YOUR TASK: Give the data again exactly as it appears, excluding any pictures.

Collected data
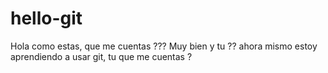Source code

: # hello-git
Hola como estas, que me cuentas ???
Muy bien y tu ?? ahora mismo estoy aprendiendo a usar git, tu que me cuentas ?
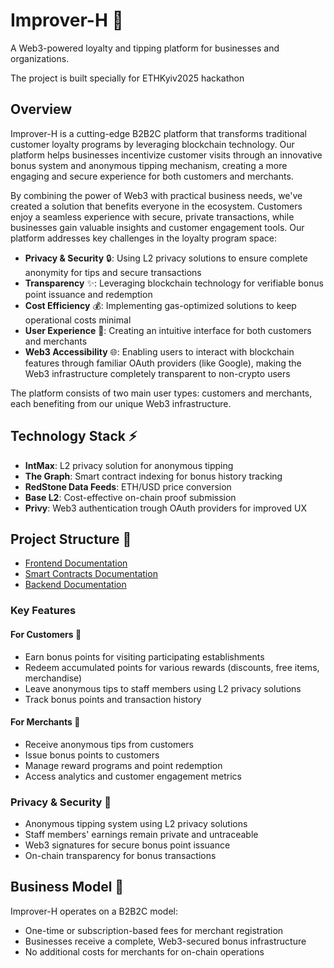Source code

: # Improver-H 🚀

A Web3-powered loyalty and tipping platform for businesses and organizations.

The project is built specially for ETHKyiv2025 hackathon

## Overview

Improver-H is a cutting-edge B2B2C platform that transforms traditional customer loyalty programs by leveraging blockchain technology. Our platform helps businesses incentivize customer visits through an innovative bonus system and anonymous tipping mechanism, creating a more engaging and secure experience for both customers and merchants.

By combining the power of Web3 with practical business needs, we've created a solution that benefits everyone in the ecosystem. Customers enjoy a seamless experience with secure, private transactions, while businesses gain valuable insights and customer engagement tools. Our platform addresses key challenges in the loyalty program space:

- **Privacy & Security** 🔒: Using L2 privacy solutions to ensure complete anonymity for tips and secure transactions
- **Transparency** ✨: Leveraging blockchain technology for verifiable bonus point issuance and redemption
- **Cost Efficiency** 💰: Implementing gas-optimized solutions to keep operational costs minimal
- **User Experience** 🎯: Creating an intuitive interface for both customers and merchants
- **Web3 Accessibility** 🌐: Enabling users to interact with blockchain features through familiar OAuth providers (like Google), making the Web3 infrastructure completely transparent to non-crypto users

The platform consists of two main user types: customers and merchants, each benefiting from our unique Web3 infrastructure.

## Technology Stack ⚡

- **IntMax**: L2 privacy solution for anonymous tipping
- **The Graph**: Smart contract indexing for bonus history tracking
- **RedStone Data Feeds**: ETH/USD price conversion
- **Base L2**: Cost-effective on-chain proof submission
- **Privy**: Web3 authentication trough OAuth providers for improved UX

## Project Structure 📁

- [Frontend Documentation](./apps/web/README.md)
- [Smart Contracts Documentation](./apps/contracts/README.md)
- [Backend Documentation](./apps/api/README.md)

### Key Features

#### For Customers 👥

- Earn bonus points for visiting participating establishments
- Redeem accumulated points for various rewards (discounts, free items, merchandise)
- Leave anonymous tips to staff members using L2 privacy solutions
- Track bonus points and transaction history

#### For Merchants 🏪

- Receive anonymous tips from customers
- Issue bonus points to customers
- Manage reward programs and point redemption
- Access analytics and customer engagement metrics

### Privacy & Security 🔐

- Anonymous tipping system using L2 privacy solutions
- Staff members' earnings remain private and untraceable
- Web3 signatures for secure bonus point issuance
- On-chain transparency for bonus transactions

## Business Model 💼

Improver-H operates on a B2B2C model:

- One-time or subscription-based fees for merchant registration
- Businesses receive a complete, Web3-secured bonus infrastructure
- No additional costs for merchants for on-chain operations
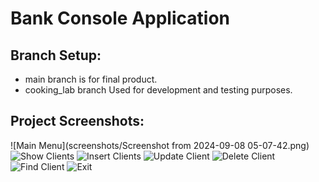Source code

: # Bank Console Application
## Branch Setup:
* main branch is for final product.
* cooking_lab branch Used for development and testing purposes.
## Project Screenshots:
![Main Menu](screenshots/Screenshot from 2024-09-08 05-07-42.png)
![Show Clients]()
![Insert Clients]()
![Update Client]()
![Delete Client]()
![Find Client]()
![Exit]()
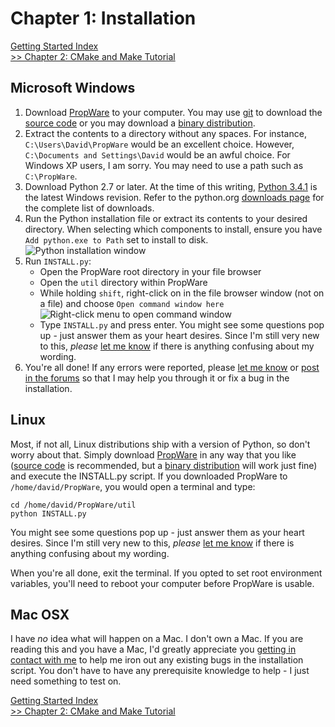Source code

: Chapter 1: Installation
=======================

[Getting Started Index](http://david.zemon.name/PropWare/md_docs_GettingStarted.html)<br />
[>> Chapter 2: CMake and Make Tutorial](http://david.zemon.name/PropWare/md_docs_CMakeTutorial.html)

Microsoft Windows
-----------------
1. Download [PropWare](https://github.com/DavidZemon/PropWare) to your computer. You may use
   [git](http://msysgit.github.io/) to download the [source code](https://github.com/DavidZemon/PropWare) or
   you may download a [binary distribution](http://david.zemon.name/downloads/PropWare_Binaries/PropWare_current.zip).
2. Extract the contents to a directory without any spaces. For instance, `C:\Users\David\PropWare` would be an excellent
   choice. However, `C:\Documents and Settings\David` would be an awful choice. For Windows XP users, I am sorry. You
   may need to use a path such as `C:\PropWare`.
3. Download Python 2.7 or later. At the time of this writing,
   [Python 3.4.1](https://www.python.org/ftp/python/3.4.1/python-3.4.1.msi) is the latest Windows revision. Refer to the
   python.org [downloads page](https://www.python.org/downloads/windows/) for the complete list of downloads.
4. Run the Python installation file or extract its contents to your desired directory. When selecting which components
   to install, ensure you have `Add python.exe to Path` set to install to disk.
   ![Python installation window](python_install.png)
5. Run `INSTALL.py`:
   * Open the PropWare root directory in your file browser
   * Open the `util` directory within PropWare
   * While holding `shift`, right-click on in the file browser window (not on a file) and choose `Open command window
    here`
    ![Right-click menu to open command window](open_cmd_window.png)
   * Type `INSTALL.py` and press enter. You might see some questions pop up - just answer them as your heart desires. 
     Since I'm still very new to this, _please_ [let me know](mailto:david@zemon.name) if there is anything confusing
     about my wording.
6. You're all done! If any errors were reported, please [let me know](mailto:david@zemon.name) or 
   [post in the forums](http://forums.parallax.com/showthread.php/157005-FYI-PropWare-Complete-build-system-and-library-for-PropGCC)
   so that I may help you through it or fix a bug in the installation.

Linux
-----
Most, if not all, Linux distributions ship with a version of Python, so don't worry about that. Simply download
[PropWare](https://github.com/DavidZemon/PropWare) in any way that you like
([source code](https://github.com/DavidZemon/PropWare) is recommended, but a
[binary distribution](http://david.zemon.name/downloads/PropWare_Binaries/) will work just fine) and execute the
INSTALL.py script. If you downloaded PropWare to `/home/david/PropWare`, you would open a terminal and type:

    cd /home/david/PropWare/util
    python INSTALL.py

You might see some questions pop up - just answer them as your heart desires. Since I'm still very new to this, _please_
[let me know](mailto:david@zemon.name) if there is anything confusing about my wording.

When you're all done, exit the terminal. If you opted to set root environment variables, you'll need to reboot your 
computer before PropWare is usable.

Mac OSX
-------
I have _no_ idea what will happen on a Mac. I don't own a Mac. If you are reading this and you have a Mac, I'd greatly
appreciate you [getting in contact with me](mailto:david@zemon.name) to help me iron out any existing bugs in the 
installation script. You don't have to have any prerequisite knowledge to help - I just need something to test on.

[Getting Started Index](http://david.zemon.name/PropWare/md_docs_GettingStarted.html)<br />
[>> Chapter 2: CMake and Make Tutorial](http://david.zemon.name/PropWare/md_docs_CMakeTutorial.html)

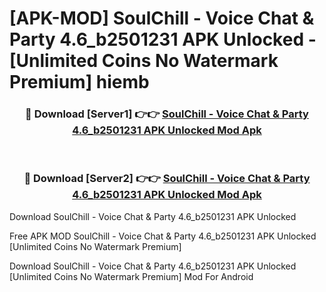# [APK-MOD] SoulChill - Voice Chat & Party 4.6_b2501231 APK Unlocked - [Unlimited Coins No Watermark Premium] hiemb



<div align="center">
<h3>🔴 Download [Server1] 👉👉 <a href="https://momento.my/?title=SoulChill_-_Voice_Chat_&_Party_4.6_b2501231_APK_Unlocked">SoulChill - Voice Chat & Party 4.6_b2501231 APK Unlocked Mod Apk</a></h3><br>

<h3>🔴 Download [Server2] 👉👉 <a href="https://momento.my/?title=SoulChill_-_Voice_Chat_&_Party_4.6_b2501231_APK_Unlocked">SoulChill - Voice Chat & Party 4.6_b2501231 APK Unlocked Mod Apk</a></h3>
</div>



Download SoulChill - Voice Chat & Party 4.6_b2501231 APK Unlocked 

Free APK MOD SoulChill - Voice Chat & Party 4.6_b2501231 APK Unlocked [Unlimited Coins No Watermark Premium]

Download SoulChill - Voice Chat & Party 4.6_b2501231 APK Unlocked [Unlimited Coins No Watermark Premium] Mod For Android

EXERCISE RESPONSE:
Source code

: # hello-git
Hola como estas, que me cuentas ???
Muy bien y tu ?? ahora mismo estoy aprendiendo a usar git, tu que me cuentas ?
Source code

: # Improver-H 🚀

A Web3-powered loyalty and tipping platform for businesses and organizations.

The project is built specially for ETHKyiv2025 hackathon

## Overview

Improver-H is a cutting-edge B2B2C platform that transforms traditional customer loyalty programs by leveraging blockchain technology. Our platform helps businesses incentivize customer visits through an innovative bonus system and anonymous tipping mechanism, creating a more engaging and secure experience for both customers and merchants.

By combining the power of Web3 with practical business needs, we've created a solution that benefits everyone in the ecosystem. Customers enjoy a seamless experience with secure, private transactions, while businesses gain valuable insights and customer engagement tools. Our platform addresses key challenges in the loyalty program space:

- **Privacy & Security** 🔒: Using L2 privacy solutions to ensure complete anonymity for tips and secure transactions
- **Transparency** ✨: Leveraging blockchain technology for verifiable bonus point issuance and redemption
- **Cost Efficiency** 💰: Implementing gas-optimized solutions to keep operational costs minimal
- **User Experience** 🎯: Creating an intuitive interface for both customers and merchants
- **Web3 Accessibility** 🌐: Enabling users to interact with blockchain features through familiar OAuth providers (like Google), making the Web3 infrastructure completely transparent to non-crypto users

The platform consists of two main user types: customers and merchants, each benefiting from our unique Web3 infrastructure.

## Technology Stack ⚡

- **IntMax**: L2 privacy solution for anonymous tipping
- **The Graph**: Smart contract indexing for bonus history tracking
- **RedStone Data Feeds**: ETH/USD price conversion
- **Base L2**: Cost-effective on-chain proof submission
- **Privy**: Web3 authentication trough OAuth providers for improved UX

## Project Structure 📁

- [Frontend Documentation](./apps/web/README.md)
- [Smart Contracts Documentation](./apps/contracts/README.md)
- [Backend Documentation](./apps/api/README.md)

### Key Features

#### For Customers 👥

- Earn bonus points for visiting participating establishments
- Redeem accumulated points for various rewards (discounts, free items, merchandise)
- Leave anonymous tips to staff members using L2 privacy solutions
- Track bonus points and transaction history

#### For Merchants 🏪

- Receive anonymous tips from customers
- Issue bonus points to customers
- Manage reward programs and point redemption
- Access analytics and customer engagement metrics

### Privacy & Security 🔐

- Anonymous tipping system using L2 privacy solutions
- Staff members' earnings remain private and untraceable
- Web3 signatures for secure bonus point issuance
- On-chain transparency for bonus transactions

## Business Model 💼

Improver-H operates on a B2B2C model:

- One-time or subscription-based fees for merchant registration
- Businesses receive a complete, Web3-secured bonus infrastructure
- No additional costs for merchants for on-chain operations
Source code

: # Bank Console Application
## Branch Setup:
* main branch is for final product.
* cooking_lab branch Used for development and testing purposes.
## Project Screenshots:
![Main Menu](screenshots/Screenshot from 2024-09-08 05-07-42.png)
![Show Clients]()
![Insert Clients]()
![Update Client]()
![Delete Client]()
![Find Client]()
![Exit]()
Source code

: Chapter 1: Installation
=======================

[Getting Started Index](http://david.zemon.name/PropWare/md_docs_GettingStarted.html)<br />
[>> Chapter 2: CMake and Make Tutorial](http://david.zemon.name/PropWare/md_docs_CMakeTutorial.html)

Microsoft Windows
-----------------
1. Download [PropWare](https://github.com/DavidZemon/PropWare) to your computer. You may use
   [git](http://msysgit.github.io/) to download the [source code](https://github.com/DavidZemon/PropWare) or
   you may download a [binary distribution](http://david.zemon.name/downloads/PropWare_Binaries/PropWare_current.zip).
2. Extract the contents to a directory without any spaces. For instance, `C:\Users\David\PropWare` would be an excellent
   choice. However, `C:\Documents and Settings\David` would be an awful choice. For Windows XP users, I am sorry. You
   may need to use a path such as `C:\PropWare`.
3. Download Python 2.7 or later. At the time of this writing,
   [Python 3.4.1](https://www.python.org/ftp/python/3.4.1/python-3.4.1.msi) is the latest Windows revision. Refer to the
   python.org [downloads page](https://www.python.org/downloads/windows/) for the complete list of downloads.
4. Run the Python installation file or extract its contents to your desired directory. When selecting which components
   to install, ensure you have `Add python.exe to Path` set to install to disk.
   ![Python installation window](python_install.png)
5. Run `INSTALL.py`:
   * Open the PropWare root directory in your file browser
   * Open the `util` directory within PropWare
   * While holding `shift`, right-click on in the file browser window (not on a file) and choose `Open command window
    here`
    ![Right-click menu to open command window](open_cmd_window.png)
   * Type `INSTALL.py` and press enter. You might see some questions pop up - just answer them as your heart desires. 
     Since I'm still very new to this, _please_ [let me know](mailto:david@zemon.name) if there is anything confusing
     about my wording.
6. You're all done! If any errors were reported, please [let me know](mailto:david@zemon.name) or 
   [post in the forums](http://forums.parallax.com/showthread.php/157005-FYI-PropWare-Complete-build-system-and-library-for-PropGCC)
   so that I may help you through it or fix a bug in the installation.

Linux
-----
Most, if not all, Linux distributions ship with a version of Python, so don't worry about that. Simply download
[PropWare](https://github.com/DavidZemon/PropWare) in any way that you like
([source code](https://github.com/DavidZemon/PropWare) is recommended, but a
[binary distribution](http://david.zemon.name/downloads/PropWare_Binaries/) will work just fine) and execute the
INSTALL.py script. If you downloaded PropWare to `/home/david/PropWare`, you would open a terminal and type:

    cd /home/david/PropWare/util
    python INSTALL.py

You might see some questions pop up - just answer them as your heart desires. Since I'm still very new to this, _please_
[let me know](mailto:david@zemon.name) if there is anything confusing about my wording.

When you're all done, exit the terminal. If you opted to set root environment variables, you'll need to reboot your 
computer before PropWare is usable.

Mac OSX
-------
I have _no_ idea what will happen on a Mac. I don't own a Mac. If you are reading this and you have a Mac, I'd greatly
appreciate you [getting in contact with me](mailto:david@zemon.name) to help me iron out any existing bugs in the 
installation script. You don't have to have any prerequisite knowledge to help - I just need something to test on.

[Getting Started Index](http://david.zemon.name/PropWare/md_docs_GettingStarted.html)<br />
[>> Chapter 2: CMake and Make Tutorial](http://david.zemon.name/PropWare/md_docs_CMakeTutorial.html)

# [APK-MOD] SoulChill - Voice Chat & Party 4.6_b2501231 APK Unlocked - [Unlimited Coins No Watermark Premium] hiemb



<div align="center">
<h3>🔴 Download [Server1] 👉👉 <a href="https://momento.my/?title=SoulChill_-_Voice_Chat_&_Party_4.6_b2501231_APK_Unlocked">SoulChill - Voice Chat & Party 4.6_b2501231 APK Unlocked Mod Apk</a></h3><br>

<h3>🔴 Download [Server2] 👉👉 <a href="https://momento.my/?title=SoulChill_-_Voice_Chat_&_Party_4.6_b2501231_APK_Unlocked">SoulChill - Voice Chat & Party 4.6_b2501231 APK Unlocked Mod Apk</a></h3>
</div>



Download SoulChill - Voice Chat & Party 4.6_b2501231 APK Unlocked 

Free APK MOD SoulChill - Voice Chat & Party 4.6_b2501231 APK Unlocked [Unlimited Coins No Watermark Premium]

Download SoulChill - Voice Chat & Party 4.6_b2501231 APK Unlocked [Unlimited Coins No Watermark Premium] Mod For Android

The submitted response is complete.